万年初心者のための世界史ブックガイド

2014年12月8日

カフカ 『変身・断食芸人』 (岩波文庫)

Filed under: 文学 — 万年初心者 @ 06:58

『変身』は、主人公グレゴール・ザムザが朝目覚めると自分が毒虫に変わっていることに気付くという書き出しは誰もが知っている古典。

『異邦人』と同じく、短いのは助かる。

今まで家計を支えてきた主人公がわけのわからない異変に遭遇し、当初は家族に同情されるが、次第に父母妹に疎まれ死ぬという筋書きだが、家族の甚大な辛苦も間違いなくあり、一方的に責められるものでもなく、人生のどうしようもない哀感を誘う。

「実存主義文学の先駆」と言われる作品に対してこの感想・・・・・。

失笑されるでしょうが、私にはこういう表面的な読み方しかできない。

でもそういう方も結構多いんじゃないでしょうか。

『断食芸人』は、文字通り檻に入れられて水以外を摂らないことを見世物にする芸人が落ちぶれて死ぬ話。

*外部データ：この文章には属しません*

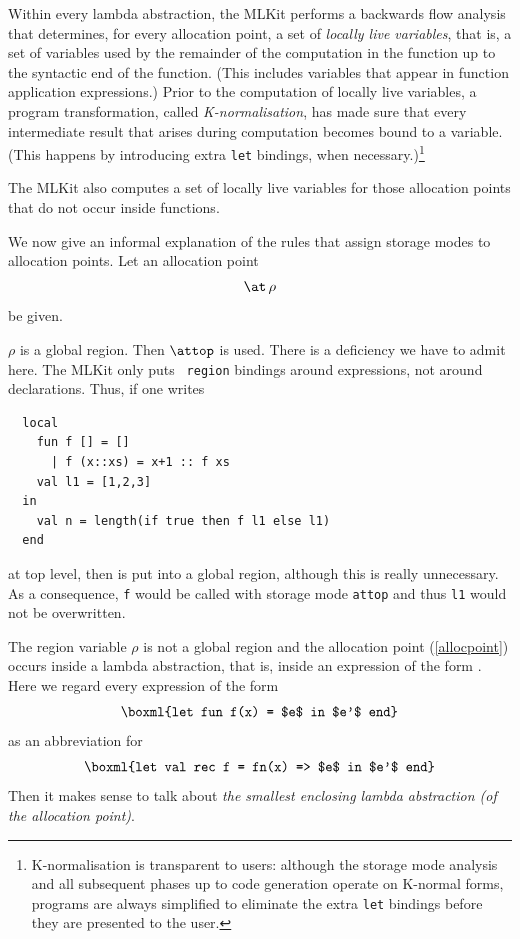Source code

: \documentclass[12pt]{book}
\begin{document}
Within every lambda abstraction, the MLKit performs a backwards flow
analysis that determines, for every allocation point, a set of
%
{\em locally live variables}, that is, a set of variables used by the
remainder of the computation in the function up to the syntactic end
of the function. (This includes variables that appear in function
application expressions.) Prior to the computation of locally live
variables, a program transformation, called
%
\label{K-normal-form}%
{\em K-normalisation}, has made sure that every intermediate result
that arises during computation becomes bound to a variable. (This
happens by introducing extra {\tt let} bindings, when
necessary.)\footnote{K-normalisation is transparent to users: although
  the storage mode analysis and all subsequent phases up to code
  generation operate on K-normal forms, programs are always simplified
  to eliminate the extra {\tt let} bindings before they are presented
  to the user.}

The MLKit also computes a set of locally live variables for those
allocation points that do not occur inside functions.

We now give an informal explanation of the rules that assign storage
modes to allocation points.  Let an allocation point
\begin{equation}
\label{allocpoint}\at\,\rho
\end{equation}
be given.
\bigskip

 $\rho$ is a global region. Then $\attop$ is used.
There is a deficiency we have to admit here. The MLKit only puts {\tt
  region} bindings around expressions, not around declarations. Thus, if one
writes
\begin{verbatim}
  local
    fun f [] = []
      | f (x::xs) = x+1 :: f xs
    val l1 = [1,2,3]
  in
    val n = length(if true then f l1 else l1)
  end
\end{verbatim}

\noindent
at top level, then  is put into a global region, although
this is really unnecessary. As a consequence, {\tt f} would be called
with storage mode {\tt attop} and thus {\tt l1} would not be
overwritten.  \bigskip

The region variable $\rho$ is not a global region and the allocation
point (\ref{allocpoint}) occurs inside a lambda abstraction, that is,
inside an expression of the form .  Here we
regard every expression of the form
$$\boxml{let fun f(x) = $e$ in $e'$ end}$$ as an abbreviation for
$$\boxml{let val rec f = fn(x) => $e$ in $e'$ end}$$
Then it makes
sense to talk about {\em the smallest enclosing lambda abstraction (of
  the allocation point)}.
\end{document}
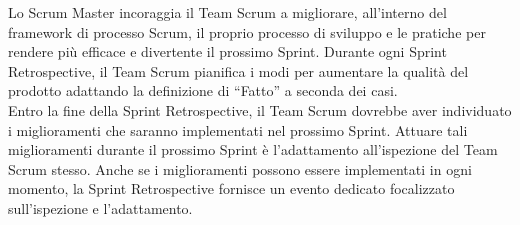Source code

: \noindent Lo Scrum Master incoraggia il Team Scrum a migliorare, all'interno del framework di processo Scrum, il proprio processo di 
sviluppo e le pratiche per rendere pi\`u efficace e divertente il prossimo Sprint. Durante ogni Sprint Retrospective, il Team Scrum 
pianifica i modi per aumentare la qualit\`a del prodotto adattando la definizione di ``Fatto'' a seconda dei casi. \newline
\\Entro la fine della Sprint Retrospective, il Team Scrum dovrebbe aver individuato i miglioramenti che saranno implementati nel prossimo 
Sprint. Attuare tali miglioramenti durante il prossimo Sprint \`e l'adattamento all'ispezione del Team Scrum stesso. Anche se i 
miglioramenti possono essere implementati in ogni momento, la Sprint Retrospective fornisce un evento dedicato focalizzato sull'ispezione e 
l'adattamento.
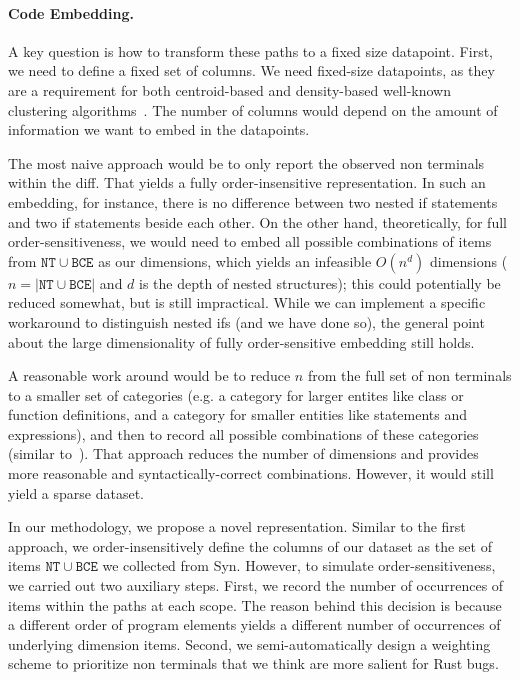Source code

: \paragraph{Code Embedding.} A key question is how to transform these paths to a fixed size datapoint. First, we need to define a fixed set of columns. We need fixed-size datapoints, as they are a requirement for both centroid-based and density-based well-known clustering algorithms~\cite{xu2005survey}. The number of columns would depend on the amount of information we want to embed in the datapoints. 

The most naive approach would be to only report the observed non terminals within the diff. That yields a fully order-insensitive representation. In such an embedding, for instance, there is no difference between two nested if statements and two if statements beside each other. On the other hand, theoretically, for full order-sensitiveness, we would need to embed all possible combinations of items from $\mathtt{NT} \cup \mathtt{BCE}$ as our dimensions, which yields an infeasible $O(n^d)$ dimensions ($n=|\mathtt{NT} \cup \mathtt{BCE}|$ and $d$ is the depth of nested structures); this could potentially be reduced somewhat, but is still impractical. While we can implement a specific workaround to distinguish nested ifs (and we have done so), the general point about the large dimensionality of fully order-sensitive embedding still holds.

A reasonable work around would be to reduce $n$ from the full set of non terminals to a smaller set of categories (e.g. a category for larger entites like class or function definitions, and a category for smaller entities like statements and expressions), and then to record all possible combinations of these categories (similar to~\cite{hanam2016discovering}). That approach reduces the number of dimensions and provides more reasonable and syntactically-correct combinations. However, it would still yield a sparse dataset. 

In our methodology, we propose a novel representation. Similar to the first approach, we order-insensitively define the columns of our dataset as the set of items $\mathtt{NT} \cup \mathtt{BCE}$ we collected from Syn. However, to simulate order-sensitiveness, we carried out two auxiliary steps. First, we record the number of occurrences of items within the paths at each scope. The reason behind this decision is because a different order of program elements yields a different number of occurrences of underlying dimension items. Second, we semi-automatically design a weighting scheme to prioritize non terminals that we think are more salient for Rust bugs.

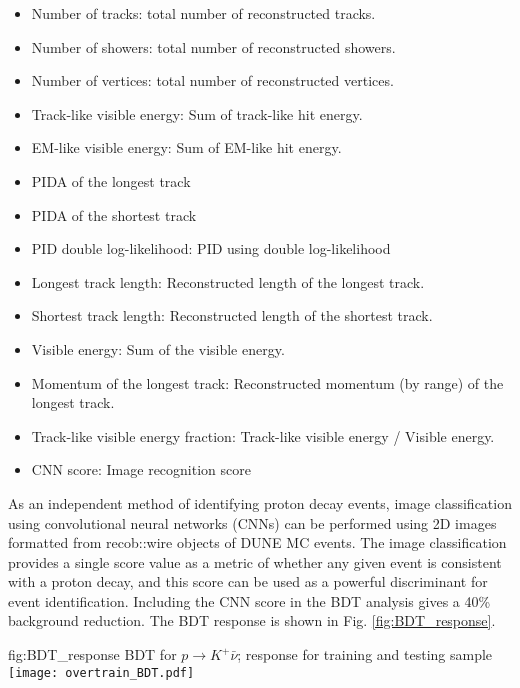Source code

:   \begin{itemize}
  \item Number of tracks: total number of reconstructed tracks. 
  \item Number of showers: total number of reconstructed showers.
  \item Number of vertices: total number of reconstructed vertices.
  \item Track-like visible energy: Sum of track-like hit energy.
  \item EM-like visible energy: Sum of EM-like hit energy.
  \item PIDA of the longest track
  \item PIDA of the shortest track
  \item PID double log-likelihood: PID using double log-likelihood 
  \item Longest track length: Reconstructed length of the longest track.
  \item Shortest track length: Reconstructed length of the shortest track.
  \item Visible energy: Sum of the visible energy.
  \item Momentum of the longest track: Reconstructed momentum (by range) of the longest track.
  \item Track-like visible energy fraction: Track-like visible energy / Visible energy.
  \item CNN score: Image recognition score
  \end{itemize} 
As an independent method of identifying proton decay events, image classification using convolutional neural networks (CNNs) can be performed using 2D images formatted from recob::wire objects of DUNE MC events. The image classification provides a single score value as a metric of whether any given event is consistent with a proton decay, and this score can be used as a powerful discriminant for event identification.  Including the CNN score in the BDT analysis gives a 40\% background reduction.
The BDT response is shown in Fig. \ref{fig:BDT_response}. 

\begin{dunefigure}
{fig:BDT_response}
{BDT for $p\rightarrow K^{+} \bar{\nu}$; response for training and testing sample}
\texttt{[image: overtrain\_BDT.pdf]}
\end{dunefigure} 

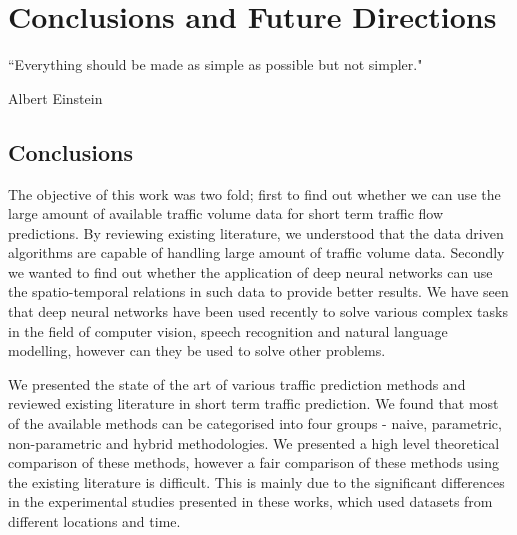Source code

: 
\chapter{Conclusions and Future Directions} %

\label{Chapter6} %


``Everything should be made as simple as possible but not simpler."

\begin{flushright}
Albert Einstein
\end{flushright}


\section{Conclusions}

The objective of this work was two fold; first to find out whether we can use the large amount of available
traffic volume data for short term traffic flow predictions. By reviewing existing literature,
we understood that the data driven algorithms are capable of handling large amount of traffic volume
data. Secondly we wanted to find out whether the application of deep neural networks can use the
spatio-temporal relations
in such data to provide better results. We have seen that deep neural networks have been used
recently to solve various complex tasks in the field of computer vision, speech recognition
and natural language modelling, however can they be used to solve other problems.

We presented the state of the art of various traffic prediction methods and reviewed existing literature
in short term traffic prediction. We found that most of the available
methods can be categorised into four groups - naive, parametric, non-parametric and hybrid
methodologies. We presented a high level theoretical comparison of these methods, however a fair
comparison of these methods using the existing literature is difficult. This is mainly due to the
significant differences in the experimental studies presented in these works, which used datasets
from different locations and time.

最後、芸人の替わりに檻に入れられたものの描写からして、何かとんでもなく大きなことが寓意されているのかとも感じたが、まあよくわからないので「妙な話だなあ」という、20世紀以降の小説で実にしばしば得る感想を持つだけにしておきましょうか。

 

特に面白いということもないが、教科書に必ず載っている古典で(しかも現代文学に近いもので)簡単に読めるのだから、是非こなしておきたい作品です。